(Dataset items)
Start of Block
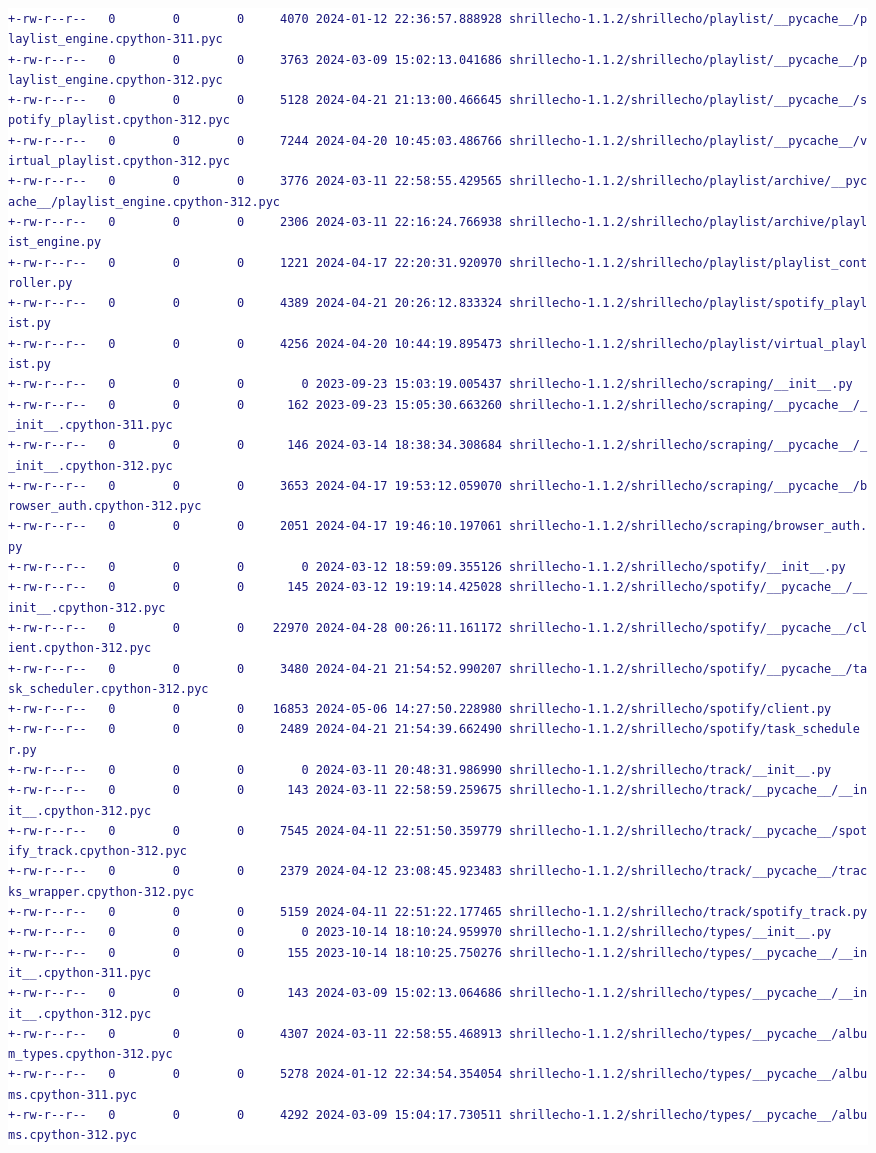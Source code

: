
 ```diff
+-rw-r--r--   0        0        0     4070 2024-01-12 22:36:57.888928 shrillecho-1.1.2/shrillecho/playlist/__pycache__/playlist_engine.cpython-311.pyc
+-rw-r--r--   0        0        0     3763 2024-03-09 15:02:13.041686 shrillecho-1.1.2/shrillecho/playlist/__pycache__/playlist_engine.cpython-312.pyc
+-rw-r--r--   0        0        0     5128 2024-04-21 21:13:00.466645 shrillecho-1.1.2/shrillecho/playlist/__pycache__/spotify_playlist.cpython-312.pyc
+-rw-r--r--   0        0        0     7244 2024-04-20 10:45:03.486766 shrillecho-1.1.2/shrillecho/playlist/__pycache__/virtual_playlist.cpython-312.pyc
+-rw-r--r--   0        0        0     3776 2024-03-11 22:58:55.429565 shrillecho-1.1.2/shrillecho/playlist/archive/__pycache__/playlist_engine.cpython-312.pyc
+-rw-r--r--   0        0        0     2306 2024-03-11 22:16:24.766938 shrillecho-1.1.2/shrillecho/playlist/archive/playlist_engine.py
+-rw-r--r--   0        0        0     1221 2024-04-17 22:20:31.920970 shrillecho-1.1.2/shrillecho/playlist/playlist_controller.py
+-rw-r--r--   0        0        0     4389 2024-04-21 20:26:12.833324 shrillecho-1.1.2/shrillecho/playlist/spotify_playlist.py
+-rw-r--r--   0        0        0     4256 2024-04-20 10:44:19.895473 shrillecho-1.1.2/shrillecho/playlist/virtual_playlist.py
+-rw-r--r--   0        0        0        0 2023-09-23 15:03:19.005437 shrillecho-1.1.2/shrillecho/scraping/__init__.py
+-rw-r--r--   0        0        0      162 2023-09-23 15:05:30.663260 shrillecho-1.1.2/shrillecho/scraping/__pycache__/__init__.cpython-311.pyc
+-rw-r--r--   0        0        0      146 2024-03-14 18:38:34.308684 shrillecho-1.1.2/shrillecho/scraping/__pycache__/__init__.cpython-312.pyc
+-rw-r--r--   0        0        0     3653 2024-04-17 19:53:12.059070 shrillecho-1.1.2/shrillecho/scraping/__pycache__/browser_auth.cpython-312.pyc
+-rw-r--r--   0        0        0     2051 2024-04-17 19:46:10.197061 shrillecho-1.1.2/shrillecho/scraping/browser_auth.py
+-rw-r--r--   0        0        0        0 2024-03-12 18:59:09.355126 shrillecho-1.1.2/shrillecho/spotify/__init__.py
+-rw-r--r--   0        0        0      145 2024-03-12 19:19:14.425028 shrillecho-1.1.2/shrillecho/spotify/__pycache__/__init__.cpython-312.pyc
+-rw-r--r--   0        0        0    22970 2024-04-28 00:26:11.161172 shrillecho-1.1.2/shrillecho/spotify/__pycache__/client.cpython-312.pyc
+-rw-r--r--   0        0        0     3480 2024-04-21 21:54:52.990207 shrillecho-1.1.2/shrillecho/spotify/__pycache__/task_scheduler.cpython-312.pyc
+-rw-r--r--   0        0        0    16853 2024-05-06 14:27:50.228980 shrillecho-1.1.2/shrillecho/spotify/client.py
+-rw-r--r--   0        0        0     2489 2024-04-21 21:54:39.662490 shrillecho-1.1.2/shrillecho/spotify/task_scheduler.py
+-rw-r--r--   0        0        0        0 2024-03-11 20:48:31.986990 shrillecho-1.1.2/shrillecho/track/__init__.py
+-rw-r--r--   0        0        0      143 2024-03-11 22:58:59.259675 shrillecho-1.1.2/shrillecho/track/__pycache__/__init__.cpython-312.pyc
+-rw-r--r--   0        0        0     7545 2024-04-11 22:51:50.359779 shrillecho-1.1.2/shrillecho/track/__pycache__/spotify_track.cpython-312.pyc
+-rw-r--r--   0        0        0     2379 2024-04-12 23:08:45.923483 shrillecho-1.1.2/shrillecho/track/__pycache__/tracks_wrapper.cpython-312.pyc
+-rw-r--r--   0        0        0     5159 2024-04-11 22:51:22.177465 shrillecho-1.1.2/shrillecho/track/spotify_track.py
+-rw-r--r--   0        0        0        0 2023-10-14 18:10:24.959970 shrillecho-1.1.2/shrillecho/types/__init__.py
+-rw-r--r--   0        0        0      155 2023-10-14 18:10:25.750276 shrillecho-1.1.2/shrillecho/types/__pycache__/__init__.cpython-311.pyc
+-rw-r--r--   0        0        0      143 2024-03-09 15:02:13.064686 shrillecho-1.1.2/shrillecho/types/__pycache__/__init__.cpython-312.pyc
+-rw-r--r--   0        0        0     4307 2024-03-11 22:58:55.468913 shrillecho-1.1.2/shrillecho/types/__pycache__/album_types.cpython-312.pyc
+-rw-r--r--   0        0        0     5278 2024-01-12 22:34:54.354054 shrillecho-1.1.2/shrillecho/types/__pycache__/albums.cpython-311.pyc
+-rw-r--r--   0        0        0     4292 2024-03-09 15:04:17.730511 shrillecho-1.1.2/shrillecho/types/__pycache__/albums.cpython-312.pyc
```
End of Block
> Assignment:
An exact copy of all entries is needed, with no pictures in it.

> Answer to this exercise:
Source code

:
 ```diff
+-rw-r--r--   0        0        0     4070 2024-01-12 22:36:57.888928 shrillecho-1.1.2/shrillecho/playlist/__pycache__/playlist_engine.cpython-311.pyc
+-rw-r--r--   0        0        0     3763 2024-03-09 15:02:13.041686 shrillecho-1.1.2/shrillecho/playlist/__pycache__/playlist_engine.cpython-312.pyc
+-rw-r--r--   0        0        0     5128 2024-04-21 21:13:00.466645 shrillecho-1.1.2/shrillecho/playlist/__pycache__/spotify_playlist.cpython-312.pyc
+-rw-r--r--   0        0        0     7244 2024-04-20 10:45:03.486766 shrillecho-1.1.2/shrillecho/playlist/__pycache__/virtual_playlist.cpython-312.pyc
+-rw-r--r--   0        0        0     3776 2024-03-11 22:58:55.429565 shrillecho-1.1.2/shrillecho/playlist/archive/__pycache__/playlist_engine.cpython-312.pyc
+-rw-r--r--   0        0        0     2306 2024-03-11 22:16:24.766938 shrillecho-1.1.2/shrillecho/playlist/archive/playlist_engine.py
+-rw-r--r--   0        0        0     1221 2024-04-17 22:20:31.920970 shrillecho-1.1.2/shrillecho/playlist/playlist_controller.py
+-rw-r--r--   0        0        0     4389 2024-04-21 20:26:12.833324 shrillecho-1.1.2/shrillecho/playlist/spotify_playlist.py
+-rw-r--r--   0        0        0     4256 2024-04-20 10:44:19.895473 shrillecho-1.1.2/shrillecho/playlist/virtual_playlist.py
+-rw-r--r--   0        0        0        0 2023-09-23 15:03:19.005437 shrillecho-1.1.2/shrillecho/scraping/__init__.py
+-rw-r--r--   0        0        0      162 2023-09-23 15:05:30.663260 shrillecho-1.1.2/shrillecho/scraping/__pycache__/__init__.cpython-311.pyc
+-rw-r--r--   0        0        0      146 2024-03-14 18:38:34.308684 shrillecho-1.1.2/shrillecho/scraping/__pycache__/__init__.cpython-312.pyc
+-rw-r--r--   0        0        0     3653 2024-04-17 19:53:12.059070 shrillecho-1.1.2/shrillecho/scraping/__pycache__/browser_auth.cpython-312.pyc
+-rw-r--r--   0        0        0     2051 2024-04-17 19:46:10.197061 shrillecho-1.1.2/shrillecho/scraping/browser_auth.py
+-rw-r--r--   0        0        0        0 2024-03-12 18:59:09.355126 shrillecho-1.1.2/shrillecho/spotify/__init__.py
+-rw-r--r--   0        0        0      145 2024-03-12 19:19:14.425028 shrillecho-1.1.2/shrillecho/spotify/__pycache__/__init__.cpython-312.pyc
+-rw-r--r--   0        0        0    22970 2024-04-28 00:26:11.161172 shrillecho-1.1.2/shrillecho/spotify/__pycache__/client.cpython-312.pyc
+-rw-r--r--   0        0        0     3480 2024-04-21 21:54:52.990207 shrillecho-1.1.2/shrillecho/spotify/__pycache__/task_scheduler.cpython-312.pyc
+-rw-r--r--   0        0        0    16853 2024-05-06 14:27:50.228980 shrillecho-1.1.2/shrillecho/spotify/client.py
+-rw-r--r--   0        0        0     2489 2024-04-21 21:54:39.662490 shrillecho-1.1.2/shrillecho/spotify/task_scheduler.py
+-rw-r--r--   0        0        0        0 2024-03-11 20:48:31.986990 shrillecho-1.1.2/shrillecho/track/__init__.py
+-rw-r--r--   0        0        0      143 2024-03-11 22:58:59.259675 shrillecho-1.1.2/shrillecho/track/__pycache__/__init__.cpython-312.pyc
+-rw-r--r--   0        0        0     7545 2024-04-11 22:51:50.359779 shrillecho-1.1.2/shrillecho/track/__pycache__/spotify_track.cpython-312.pyc
+-rw-r--r--   0        0        0     2379 2024-04-12 23:08:45.923483 shrillecho-1.1.2/shrillecho/track/__pycache__/tracks_wrapper.cpython-312.pyc
+-rw-r--r--   0        0        0     5159 2024-04-11 22:51:22.177465 shrillecho-1.1.2/shrillecho/track/spotify_track.py
+-rw-r--r--   0        0        0        0 2023-10-14 18:10:24.959970 shrillecho-1.1.2/shrillecho/types/__init__.py
+-rw-r--r--   0        0        0      155 2023-10-14 18:10:25.750276 shrillecho-1.1.2/shrillecho/types/__pycache__/__init__.cpython-311.pyc
+-rw-r--r--   0        0        0      143 2024-03-09 15:02:13.064686 shrillecho-1.1.2/shrillecho/types/__pycache__/__init__.cpython-312.pyc
+-rw-r--r--   0        0        0     4307 2024-03-11 22:58:55.468913 shrillecho-1.1.2/shrillecho/types/__pycache__/album_types.cpython-312.pyc
+-rw-r--r--   0        0        0     5278 2024-01-12 22:34:54.354054 shrillecho-1.1.2/shrillecho/types/__pycache__/albums.cpython-311.pyc
+-rw-r--r--   0        0        0     4292 2024-03-09 15:04:17.730511 shrillecho-1.1.2/shrillecho/types/__pycache__/albums.cpython-312.pyc
```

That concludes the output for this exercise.